**Work required:** Once you have read the records below, print them again exactly as they stand.

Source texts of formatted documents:
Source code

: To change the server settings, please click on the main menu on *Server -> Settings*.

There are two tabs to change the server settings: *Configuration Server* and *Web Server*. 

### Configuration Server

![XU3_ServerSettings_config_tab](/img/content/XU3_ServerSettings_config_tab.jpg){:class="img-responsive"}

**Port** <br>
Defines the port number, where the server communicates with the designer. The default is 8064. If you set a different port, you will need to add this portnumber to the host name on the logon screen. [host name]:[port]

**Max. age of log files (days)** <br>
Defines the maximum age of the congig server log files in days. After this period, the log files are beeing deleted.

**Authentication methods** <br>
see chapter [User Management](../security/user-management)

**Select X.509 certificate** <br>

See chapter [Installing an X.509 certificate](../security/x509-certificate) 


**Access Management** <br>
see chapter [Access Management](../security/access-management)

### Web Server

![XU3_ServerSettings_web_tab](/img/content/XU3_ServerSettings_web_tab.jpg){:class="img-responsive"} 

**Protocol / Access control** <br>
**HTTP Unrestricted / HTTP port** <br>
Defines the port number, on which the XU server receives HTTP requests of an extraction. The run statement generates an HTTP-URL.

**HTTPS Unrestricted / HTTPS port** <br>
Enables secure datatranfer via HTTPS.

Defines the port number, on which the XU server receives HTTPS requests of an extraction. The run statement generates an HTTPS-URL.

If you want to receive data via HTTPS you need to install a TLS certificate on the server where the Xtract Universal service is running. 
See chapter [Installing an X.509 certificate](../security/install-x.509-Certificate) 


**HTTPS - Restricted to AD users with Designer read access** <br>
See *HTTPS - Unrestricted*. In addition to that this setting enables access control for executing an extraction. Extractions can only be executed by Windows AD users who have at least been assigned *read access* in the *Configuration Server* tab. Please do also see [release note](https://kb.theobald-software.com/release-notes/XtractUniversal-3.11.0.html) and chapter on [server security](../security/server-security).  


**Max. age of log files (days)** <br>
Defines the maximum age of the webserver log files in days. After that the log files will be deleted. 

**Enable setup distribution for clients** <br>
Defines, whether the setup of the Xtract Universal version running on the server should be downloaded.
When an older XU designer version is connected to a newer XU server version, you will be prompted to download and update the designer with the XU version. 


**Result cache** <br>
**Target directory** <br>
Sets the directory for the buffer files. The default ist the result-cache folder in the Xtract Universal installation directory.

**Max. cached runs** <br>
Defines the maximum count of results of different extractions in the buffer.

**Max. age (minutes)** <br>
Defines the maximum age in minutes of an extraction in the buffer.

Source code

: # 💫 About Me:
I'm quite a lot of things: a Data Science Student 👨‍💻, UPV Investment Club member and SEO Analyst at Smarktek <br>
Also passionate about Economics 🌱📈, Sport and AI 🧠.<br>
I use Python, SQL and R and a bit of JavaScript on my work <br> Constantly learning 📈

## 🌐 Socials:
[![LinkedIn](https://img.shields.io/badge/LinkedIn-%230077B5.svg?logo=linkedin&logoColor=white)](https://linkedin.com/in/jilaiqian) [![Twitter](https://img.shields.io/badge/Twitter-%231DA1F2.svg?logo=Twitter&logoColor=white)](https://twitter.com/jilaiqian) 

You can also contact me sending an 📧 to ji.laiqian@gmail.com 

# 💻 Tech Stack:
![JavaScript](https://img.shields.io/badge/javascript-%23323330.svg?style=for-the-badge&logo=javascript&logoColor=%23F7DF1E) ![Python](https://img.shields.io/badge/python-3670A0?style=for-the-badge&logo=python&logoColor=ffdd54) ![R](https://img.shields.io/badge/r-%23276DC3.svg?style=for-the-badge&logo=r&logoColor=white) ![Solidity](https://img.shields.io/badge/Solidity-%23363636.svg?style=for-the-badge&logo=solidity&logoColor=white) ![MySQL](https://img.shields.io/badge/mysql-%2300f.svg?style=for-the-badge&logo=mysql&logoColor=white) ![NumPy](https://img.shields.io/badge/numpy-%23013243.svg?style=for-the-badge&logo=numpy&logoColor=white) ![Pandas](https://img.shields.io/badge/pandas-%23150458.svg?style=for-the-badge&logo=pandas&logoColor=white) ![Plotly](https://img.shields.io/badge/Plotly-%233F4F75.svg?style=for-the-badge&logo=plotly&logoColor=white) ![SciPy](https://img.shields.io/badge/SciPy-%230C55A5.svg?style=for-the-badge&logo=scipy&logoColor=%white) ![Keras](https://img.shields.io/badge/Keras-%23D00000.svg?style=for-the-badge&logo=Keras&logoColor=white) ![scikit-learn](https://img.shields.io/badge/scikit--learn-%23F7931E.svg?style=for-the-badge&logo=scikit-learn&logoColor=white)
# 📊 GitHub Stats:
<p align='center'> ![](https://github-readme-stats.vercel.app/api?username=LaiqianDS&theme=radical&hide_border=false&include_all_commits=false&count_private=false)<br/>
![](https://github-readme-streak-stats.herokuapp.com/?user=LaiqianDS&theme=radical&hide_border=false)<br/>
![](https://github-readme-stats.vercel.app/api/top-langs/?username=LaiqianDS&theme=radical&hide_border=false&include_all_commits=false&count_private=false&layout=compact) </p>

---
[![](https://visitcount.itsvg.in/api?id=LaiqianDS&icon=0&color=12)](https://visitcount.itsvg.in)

**Exercise output:**
Source code

: To change the server settings, please click on the main menu on *Server -> Settings*.

There are two tabs to change the server settings: *Configuration Server* and *Web Server*. 

### Configuration Server

![XU3_ServerSettings_config_tab](/img/content/XU3_ServerSettings_config_tab.jpg){:class="img-responsive"}

**Port** <br>
Defines the port number, where the server communicates with the designer. The default is 8064. If you set a different port, you will need to add this portnumber to the host name on the logon screen. [host name]:[port]

**Max. age of log files (days)** <br>
Defines the maximum age of the congig server log files in days. After this period, the log files are beeing deleted.

**Authentication methods** <br>
see chapter [User Management](../security/user-management)

**Select X.509 certificate** <br>

See chapter [Installing an X.509 certificate](../security/x509-certificate) 


**Access Management** <br>
see chapter [Access Management](../security/access-management)

### Web Server

![XU3_ServerSettings_web_tab](/img/content/XU3_ServerSettings_web_tab.jpg){:class="img-responsive"} 

**Protocol / Access control** <br>
**HTTP Unrestricted / HTTP port** <br>
Defines the port number, on which the XU server receives HTTP requests of an extraction. The run statement generates an HTTP-URL.

**HTTPS Unrestricted / HTTPS port** <br>
Enables secure datatranfer via HTTPS.

Defines the port number, on which the XU server receives HTTPS requests of an extraction. The run statement generates an HTTPS-URL.

If you want to receive data via HTTPS you need to install a TLS certificate on the server where the Xtract Universal service is running. 
See chapter [Installing an X.509 certificate](../security/install-x.509-Certificate) 


**HTTPS - Restricted to AD users with Designer read access** <br>
See *HTTPS - Unrestricted*. In addition to that this setting enables access control for executing an extraction. Extractions can only be executed by Windows AD users who have at least been assigned *read access* in the *Configuration Server* tab. Please do also see [release note](https://kb.theobald-software.com/release-notes/XtractUniversal-3.11.0.html) and chapter on [server security](../security/server-security).  


**Max. age of log files (days)** <br>
Defines the maximum age of the webserver log files in days. After that the log files will be deleted. 

**Enable setup distribution for clients** <br>
Defines, whether the setup of the Xtract Universal version running on the server should be downloaded.
When an older XU designer version is connected to a newer XU server version, you will be prompted to download and update the designer with the XU version. 


**Result cache** <br>
**Target directory** <br>
Sets the directory for the buffer files. The default ist the result-cache folder in the Xtract Universal installation directory.

**Max. cached runs** <br>
Defines the maximum count of results of different extractions in the buffer.

**Max. age (minutes)** <br>
Defines the maximum age in minutes of an extraction in the buffer.

Source code

: # 💫 About Me:
I'm quite a lot of things: a Data Science Student 👨‍💻, UPV Investment Club member and SEO Analyst at Smarktek <br>
Also passionate about Economics 🌱📈, Sport and AI 🧠.<br>
I use Python, SQL and R and a bit of JavaScript on my work <br> Constantly learning 📈

## 🌐 Socials:
[![LinkedIn](https://img.shields.io/badge/LinkedIn-%230077B5.svg?logo=linkedin&logoColor=white)](https://linkedin.com/in/jilaiqian) [![Twitter](https://img.shields.io/badge/Twitter-%231DA1F2.svg?logo=Twitter&logoColor=white)](https://twitter.com/jilaiqian) 

You can also contact me sending an 📧 to ji.laiqian@gmail.com 

# 💻 Tech Stack:
![JavaScript](https://img.shields.io/badge/javascript-%23323330.svg?style=for-the-badge&logo=javascript&logoColor=%23F7DF1E) ![Python](https://img.shields.io/badge/python-3670A0?style=for-the-badge&logo=python&logoColor=ffdd54) ![R](https://img.shields.io/badge/r-%23276DC3.svg?style=for-the-badge&logo=r&logoColor=white) ![Solidity](https://img.shields.io/badge/Solidity-%23363636.svg?style=for-the-badge&logo=solidity&logoColor=white) ![MySQL](https://img.shields.io/badge/mysql-%2300f.svg?style=for-the-badge&logo=mysql&logoColor=white) ![NumPy](https://img.shields.io/badge/numpy-%23013243.svg?style=for-the-badge&logo=numpy&logoColor=white) ![Pandas](https://img.shields.io/badge/pandas-%23150458.svg?style=for-the-badge&logo=pandas&logoColor=white) ![Plotly](https://img.shields.io/badge/Plotly-%233F4F75.svg?style=for-the-badge&logo=plotly&logoColor=white) ![SciPy](https://img.shields.io/badge/SciPy-%230C55A5.svg?style=for-the-badge&logo=scipy&logoColor=%white) ![Keras](https://img.shields.io/badge/Keras-%23D00000.svg?style=for-the-badge&logo=Keras&logoColor=white) ![scikit-learn](https://img.shields.io/badge/scikit--learn-%23F7931E.svg?style=for-the-badge&logo=scikit-learn&logoColor=white)
# 📊 GitHub Stats:
<p align='center'> ![](https://github-readme-stats.vercel.app/api?username=LaiqianDS&theme=radical&hide_border=false&include_all_commits=false&count_private=false)<br/>
![](https://github-readme-streak-stats.herokuapp.com/?user=LaiqianDS&theme=radical&hide_border=false)<br/>
![](https://github-readme-stats.vercel.app/api/top-langs/?username=LaiqianDS&theme=radical&hide_border=false&include_all_commits=false&count_private=false&layout=compact) </p>

---
[![](https://visitcount.itsvg.in/api?id=LaiqianDS&icon=0&color=12)](https://visitcount.itsvg.in)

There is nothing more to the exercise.